#### Work request:
Search the records below for the string "such" and copy each line where it turns up.

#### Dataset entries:

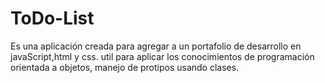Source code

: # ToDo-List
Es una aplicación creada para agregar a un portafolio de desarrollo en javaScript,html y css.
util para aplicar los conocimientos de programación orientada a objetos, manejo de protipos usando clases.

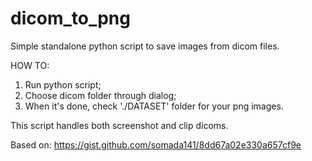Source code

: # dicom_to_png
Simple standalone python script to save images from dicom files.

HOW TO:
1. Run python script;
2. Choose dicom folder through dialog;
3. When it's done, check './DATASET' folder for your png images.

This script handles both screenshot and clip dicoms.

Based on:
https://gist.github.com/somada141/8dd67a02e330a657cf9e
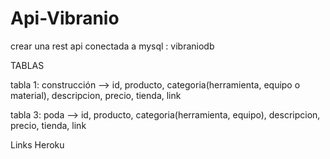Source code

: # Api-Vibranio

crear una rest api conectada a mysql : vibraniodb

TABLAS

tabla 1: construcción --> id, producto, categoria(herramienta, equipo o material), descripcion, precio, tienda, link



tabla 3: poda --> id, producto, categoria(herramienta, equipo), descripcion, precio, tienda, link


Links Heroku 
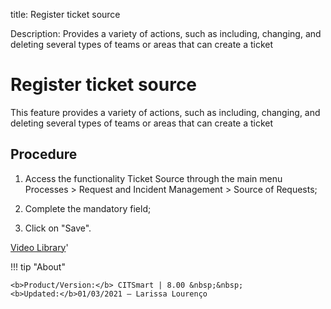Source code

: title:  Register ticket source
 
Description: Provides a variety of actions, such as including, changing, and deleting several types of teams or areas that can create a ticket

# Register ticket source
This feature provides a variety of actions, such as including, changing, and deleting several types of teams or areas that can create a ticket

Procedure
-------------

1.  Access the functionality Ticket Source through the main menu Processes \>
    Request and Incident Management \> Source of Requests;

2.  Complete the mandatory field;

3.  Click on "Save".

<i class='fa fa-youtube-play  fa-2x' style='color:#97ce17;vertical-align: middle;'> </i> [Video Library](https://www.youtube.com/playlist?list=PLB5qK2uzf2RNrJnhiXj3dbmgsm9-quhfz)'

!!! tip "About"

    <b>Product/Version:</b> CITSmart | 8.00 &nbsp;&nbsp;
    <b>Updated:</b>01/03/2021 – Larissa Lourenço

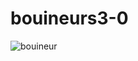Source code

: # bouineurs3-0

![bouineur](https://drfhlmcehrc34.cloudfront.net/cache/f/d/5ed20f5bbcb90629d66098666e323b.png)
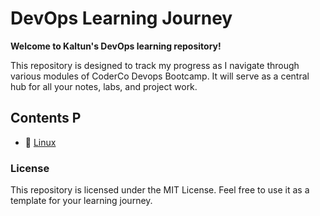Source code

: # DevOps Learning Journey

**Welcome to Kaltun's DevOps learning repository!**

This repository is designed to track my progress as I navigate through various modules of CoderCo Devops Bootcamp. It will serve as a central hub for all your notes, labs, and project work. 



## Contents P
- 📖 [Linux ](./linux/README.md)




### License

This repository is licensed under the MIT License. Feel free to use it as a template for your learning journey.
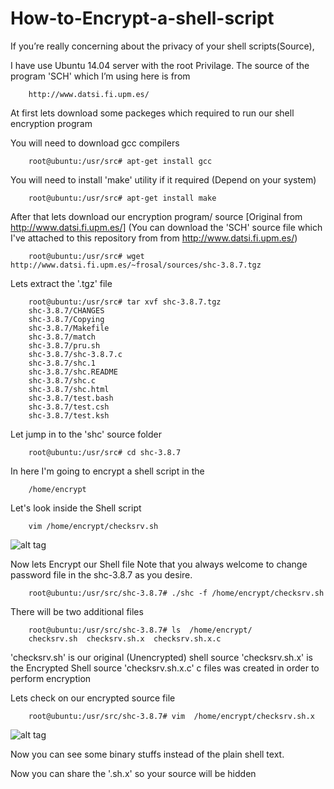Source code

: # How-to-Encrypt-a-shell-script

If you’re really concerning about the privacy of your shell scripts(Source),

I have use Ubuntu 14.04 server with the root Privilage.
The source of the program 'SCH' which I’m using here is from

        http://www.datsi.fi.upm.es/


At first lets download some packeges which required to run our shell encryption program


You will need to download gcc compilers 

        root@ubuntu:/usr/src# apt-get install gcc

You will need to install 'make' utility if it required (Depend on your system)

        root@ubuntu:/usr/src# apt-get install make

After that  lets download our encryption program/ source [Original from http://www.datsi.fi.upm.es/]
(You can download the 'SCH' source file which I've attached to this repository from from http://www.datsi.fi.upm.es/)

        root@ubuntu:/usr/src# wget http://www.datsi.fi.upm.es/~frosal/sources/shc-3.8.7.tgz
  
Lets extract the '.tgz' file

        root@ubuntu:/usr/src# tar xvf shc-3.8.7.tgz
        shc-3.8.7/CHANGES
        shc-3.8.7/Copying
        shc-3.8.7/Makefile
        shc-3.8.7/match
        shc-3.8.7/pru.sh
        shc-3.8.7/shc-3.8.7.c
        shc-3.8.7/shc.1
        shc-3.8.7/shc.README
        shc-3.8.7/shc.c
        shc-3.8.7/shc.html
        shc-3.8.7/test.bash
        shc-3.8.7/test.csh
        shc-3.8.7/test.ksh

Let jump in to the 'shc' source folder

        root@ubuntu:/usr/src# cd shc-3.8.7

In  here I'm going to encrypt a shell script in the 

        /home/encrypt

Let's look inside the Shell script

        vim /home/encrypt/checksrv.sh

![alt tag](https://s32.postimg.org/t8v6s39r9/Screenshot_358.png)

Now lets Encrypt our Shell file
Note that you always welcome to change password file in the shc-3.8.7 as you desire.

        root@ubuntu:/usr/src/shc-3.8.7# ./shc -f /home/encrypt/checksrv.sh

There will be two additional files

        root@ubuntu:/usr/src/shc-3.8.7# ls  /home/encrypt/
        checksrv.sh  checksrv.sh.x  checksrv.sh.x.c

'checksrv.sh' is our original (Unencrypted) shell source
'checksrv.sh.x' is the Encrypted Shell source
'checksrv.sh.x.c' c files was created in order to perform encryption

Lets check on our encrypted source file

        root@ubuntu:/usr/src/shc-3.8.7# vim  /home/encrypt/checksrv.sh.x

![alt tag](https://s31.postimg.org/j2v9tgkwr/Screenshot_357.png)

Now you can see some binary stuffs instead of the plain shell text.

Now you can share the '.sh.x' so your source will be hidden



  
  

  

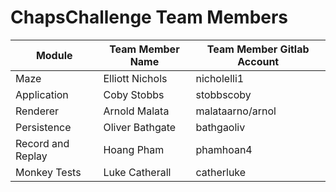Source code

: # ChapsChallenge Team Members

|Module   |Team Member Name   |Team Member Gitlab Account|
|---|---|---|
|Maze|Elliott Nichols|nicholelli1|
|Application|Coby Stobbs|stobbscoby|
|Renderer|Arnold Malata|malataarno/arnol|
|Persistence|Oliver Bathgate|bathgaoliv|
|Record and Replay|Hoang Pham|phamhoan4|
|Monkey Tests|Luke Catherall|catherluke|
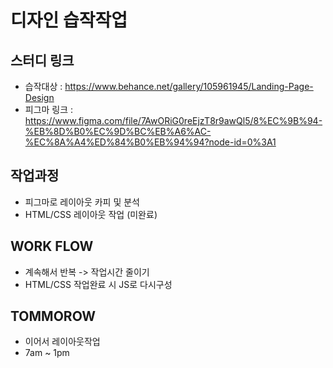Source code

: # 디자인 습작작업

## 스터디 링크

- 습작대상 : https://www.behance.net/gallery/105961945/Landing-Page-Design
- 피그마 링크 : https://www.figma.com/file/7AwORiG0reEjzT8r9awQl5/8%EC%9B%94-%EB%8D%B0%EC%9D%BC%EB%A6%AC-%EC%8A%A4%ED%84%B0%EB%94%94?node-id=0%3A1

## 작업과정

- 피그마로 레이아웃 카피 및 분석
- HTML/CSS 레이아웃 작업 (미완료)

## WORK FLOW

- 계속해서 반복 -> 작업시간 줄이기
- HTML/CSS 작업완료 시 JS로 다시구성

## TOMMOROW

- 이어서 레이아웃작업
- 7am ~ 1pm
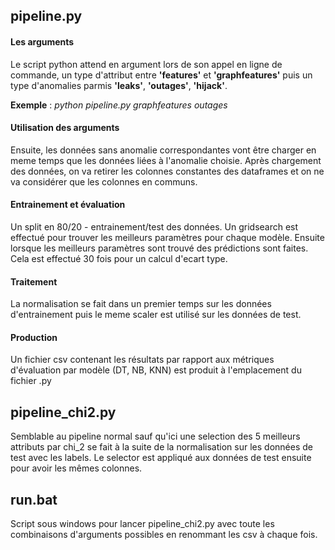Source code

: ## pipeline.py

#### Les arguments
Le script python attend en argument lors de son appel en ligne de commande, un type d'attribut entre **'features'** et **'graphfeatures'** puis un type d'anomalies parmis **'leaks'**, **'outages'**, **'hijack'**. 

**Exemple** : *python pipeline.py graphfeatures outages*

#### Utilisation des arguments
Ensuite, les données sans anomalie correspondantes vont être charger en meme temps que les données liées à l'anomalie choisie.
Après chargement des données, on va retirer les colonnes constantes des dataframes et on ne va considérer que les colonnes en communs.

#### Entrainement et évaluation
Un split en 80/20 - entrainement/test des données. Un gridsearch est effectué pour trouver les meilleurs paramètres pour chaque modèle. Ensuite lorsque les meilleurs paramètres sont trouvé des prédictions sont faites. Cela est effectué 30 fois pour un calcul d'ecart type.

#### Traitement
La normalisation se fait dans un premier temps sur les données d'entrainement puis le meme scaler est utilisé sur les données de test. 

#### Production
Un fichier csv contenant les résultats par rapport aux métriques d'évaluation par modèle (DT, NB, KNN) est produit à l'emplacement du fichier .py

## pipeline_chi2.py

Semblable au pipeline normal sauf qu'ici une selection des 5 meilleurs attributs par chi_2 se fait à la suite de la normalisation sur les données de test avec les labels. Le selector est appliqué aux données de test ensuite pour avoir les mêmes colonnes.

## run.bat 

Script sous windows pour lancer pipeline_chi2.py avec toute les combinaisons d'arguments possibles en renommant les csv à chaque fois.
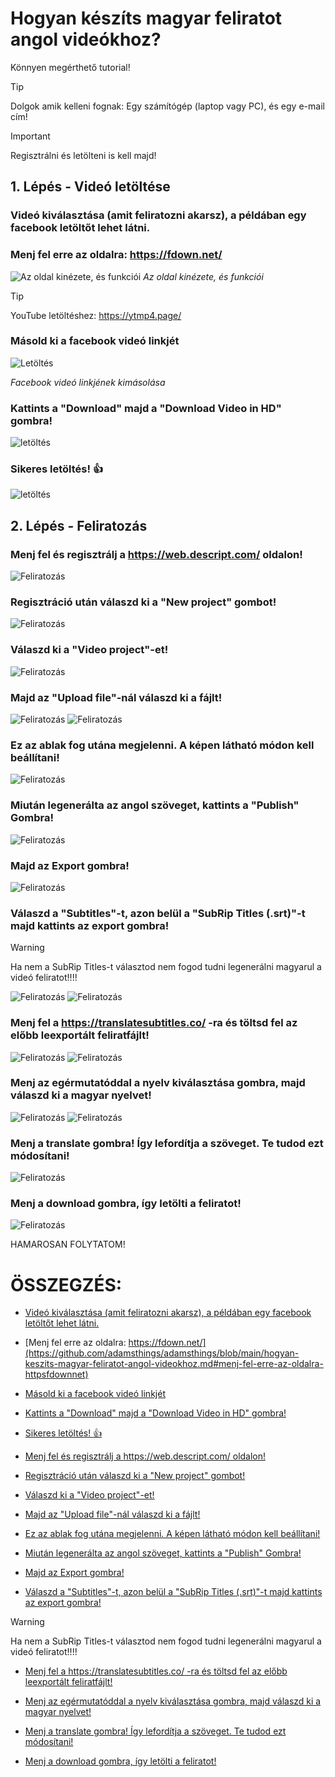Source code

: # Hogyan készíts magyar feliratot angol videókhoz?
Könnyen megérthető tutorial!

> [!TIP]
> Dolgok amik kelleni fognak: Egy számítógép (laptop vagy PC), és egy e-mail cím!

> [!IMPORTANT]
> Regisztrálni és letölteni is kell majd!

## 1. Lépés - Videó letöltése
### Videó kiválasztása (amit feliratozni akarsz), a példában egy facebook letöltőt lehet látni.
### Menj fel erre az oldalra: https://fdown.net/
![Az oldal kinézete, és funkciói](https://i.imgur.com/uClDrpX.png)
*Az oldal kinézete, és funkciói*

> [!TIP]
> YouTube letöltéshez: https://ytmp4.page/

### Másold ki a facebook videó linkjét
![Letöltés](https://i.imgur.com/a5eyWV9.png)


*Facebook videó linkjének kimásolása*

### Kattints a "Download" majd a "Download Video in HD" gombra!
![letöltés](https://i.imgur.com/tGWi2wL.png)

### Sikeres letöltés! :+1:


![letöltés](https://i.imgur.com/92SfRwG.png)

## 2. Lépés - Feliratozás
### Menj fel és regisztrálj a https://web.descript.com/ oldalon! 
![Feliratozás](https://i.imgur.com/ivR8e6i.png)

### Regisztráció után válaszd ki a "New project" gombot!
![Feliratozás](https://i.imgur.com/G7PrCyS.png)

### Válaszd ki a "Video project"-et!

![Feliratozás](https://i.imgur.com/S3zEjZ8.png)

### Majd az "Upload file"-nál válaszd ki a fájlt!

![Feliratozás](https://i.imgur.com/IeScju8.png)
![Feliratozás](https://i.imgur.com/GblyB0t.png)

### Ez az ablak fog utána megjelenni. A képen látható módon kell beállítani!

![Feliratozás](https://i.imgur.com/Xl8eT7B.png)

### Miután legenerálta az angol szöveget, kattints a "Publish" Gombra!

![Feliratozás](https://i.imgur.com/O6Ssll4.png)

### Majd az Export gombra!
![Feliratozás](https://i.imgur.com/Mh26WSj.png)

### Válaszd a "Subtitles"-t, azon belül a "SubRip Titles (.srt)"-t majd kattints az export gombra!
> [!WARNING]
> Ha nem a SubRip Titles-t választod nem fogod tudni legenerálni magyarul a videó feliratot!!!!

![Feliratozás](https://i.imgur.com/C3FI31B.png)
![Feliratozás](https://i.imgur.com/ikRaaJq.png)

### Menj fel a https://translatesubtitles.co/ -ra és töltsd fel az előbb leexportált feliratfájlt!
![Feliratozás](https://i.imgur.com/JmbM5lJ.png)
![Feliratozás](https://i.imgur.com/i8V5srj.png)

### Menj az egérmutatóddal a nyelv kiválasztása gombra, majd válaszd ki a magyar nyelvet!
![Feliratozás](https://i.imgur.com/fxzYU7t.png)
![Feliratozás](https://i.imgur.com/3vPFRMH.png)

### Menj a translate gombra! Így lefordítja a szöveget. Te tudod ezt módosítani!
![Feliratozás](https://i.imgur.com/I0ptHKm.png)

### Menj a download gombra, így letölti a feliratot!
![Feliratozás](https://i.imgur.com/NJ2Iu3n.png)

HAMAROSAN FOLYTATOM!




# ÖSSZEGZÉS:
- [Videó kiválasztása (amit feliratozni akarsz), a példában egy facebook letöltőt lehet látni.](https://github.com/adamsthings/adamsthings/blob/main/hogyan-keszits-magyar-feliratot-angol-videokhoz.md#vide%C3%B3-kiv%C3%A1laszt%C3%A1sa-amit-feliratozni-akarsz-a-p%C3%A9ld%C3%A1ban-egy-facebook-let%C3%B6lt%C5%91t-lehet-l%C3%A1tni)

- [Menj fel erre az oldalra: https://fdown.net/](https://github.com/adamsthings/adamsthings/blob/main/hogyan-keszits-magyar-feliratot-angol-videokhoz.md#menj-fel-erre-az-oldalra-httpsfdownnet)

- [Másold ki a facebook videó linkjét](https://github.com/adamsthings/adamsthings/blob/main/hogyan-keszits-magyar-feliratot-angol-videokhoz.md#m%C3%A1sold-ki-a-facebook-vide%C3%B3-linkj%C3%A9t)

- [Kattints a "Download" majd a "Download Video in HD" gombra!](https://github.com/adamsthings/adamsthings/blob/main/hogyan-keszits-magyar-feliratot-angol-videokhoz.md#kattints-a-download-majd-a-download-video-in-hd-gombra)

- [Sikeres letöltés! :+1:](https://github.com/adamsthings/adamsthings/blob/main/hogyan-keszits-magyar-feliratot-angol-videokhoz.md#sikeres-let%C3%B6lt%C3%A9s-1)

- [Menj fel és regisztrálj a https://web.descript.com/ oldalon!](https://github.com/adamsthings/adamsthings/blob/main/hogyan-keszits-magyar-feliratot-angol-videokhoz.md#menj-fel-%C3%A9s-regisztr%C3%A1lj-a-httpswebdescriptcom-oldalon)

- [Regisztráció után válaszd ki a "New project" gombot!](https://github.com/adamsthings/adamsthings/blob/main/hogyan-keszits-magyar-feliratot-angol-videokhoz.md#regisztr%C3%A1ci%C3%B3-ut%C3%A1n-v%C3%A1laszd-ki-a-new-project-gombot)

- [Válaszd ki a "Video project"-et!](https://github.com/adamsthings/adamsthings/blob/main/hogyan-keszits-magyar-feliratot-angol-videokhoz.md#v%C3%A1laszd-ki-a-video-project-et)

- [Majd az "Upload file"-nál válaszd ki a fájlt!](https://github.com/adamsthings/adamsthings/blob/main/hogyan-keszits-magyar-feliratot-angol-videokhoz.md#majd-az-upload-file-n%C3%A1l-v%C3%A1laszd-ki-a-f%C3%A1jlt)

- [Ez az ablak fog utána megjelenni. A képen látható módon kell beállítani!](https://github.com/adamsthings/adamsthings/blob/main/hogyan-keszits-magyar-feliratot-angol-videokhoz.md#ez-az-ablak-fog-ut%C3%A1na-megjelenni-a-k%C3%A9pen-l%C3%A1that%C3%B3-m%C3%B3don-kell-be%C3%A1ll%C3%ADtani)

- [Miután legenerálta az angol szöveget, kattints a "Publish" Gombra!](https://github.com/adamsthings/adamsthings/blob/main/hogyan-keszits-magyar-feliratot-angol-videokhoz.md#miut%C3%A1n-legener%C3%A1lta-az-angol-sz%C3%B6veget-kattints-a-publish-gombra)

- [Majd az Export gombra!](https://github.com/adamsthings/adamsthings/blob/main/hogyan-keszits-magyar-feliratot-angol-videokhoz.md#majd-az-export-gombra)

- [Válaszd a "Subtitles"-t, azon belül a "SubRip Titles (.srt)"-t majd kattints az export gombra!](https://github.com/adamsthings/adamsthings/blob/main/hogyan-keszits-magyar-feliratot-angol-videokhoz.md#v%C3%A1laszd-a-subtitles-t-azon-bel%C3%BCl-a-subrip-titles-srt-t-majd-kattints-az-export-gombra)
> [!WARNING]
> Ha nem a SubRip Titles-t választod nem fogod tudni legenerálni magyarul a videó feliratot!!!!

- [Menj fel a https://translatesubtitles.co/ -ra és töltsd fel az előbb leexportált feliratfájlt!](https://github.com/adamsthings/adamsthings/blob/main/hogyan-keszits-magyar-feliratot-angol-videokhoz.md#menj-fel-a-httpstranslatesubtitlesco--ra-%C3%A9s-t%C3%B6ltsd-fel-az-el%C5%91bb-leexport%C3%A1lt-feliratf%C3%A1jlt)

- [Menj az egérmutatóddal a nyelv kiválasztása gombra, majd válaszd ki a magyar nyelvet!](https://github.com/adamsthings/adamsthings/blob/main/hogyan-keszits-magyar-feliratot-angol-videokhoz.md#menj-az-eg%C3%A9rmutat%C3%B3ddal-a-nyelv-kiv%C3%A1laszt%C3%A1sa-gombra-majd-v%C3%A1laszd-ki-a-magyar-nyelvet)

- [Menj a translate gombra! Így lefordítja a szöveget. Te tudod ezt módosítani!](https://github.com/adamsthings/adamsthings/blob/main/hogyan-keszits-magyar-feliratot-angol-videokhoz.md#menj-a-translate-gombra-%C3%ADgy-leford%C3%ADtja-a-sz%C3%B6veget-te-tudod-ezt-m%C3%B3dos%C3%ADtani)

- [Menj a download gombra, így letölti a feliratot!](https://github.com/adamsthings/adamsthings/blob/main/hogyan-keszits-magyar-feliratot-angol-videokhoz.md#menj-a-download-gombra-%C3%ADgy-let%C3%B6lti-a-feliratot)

#### Task output:
Description: Provides a variety of actions, such as including, changing, and deleting several types of teams or areas that can create a ticket
This feature provides a variety of actions, such as including, changing, and deleting several types of teams or areas that can create a ticket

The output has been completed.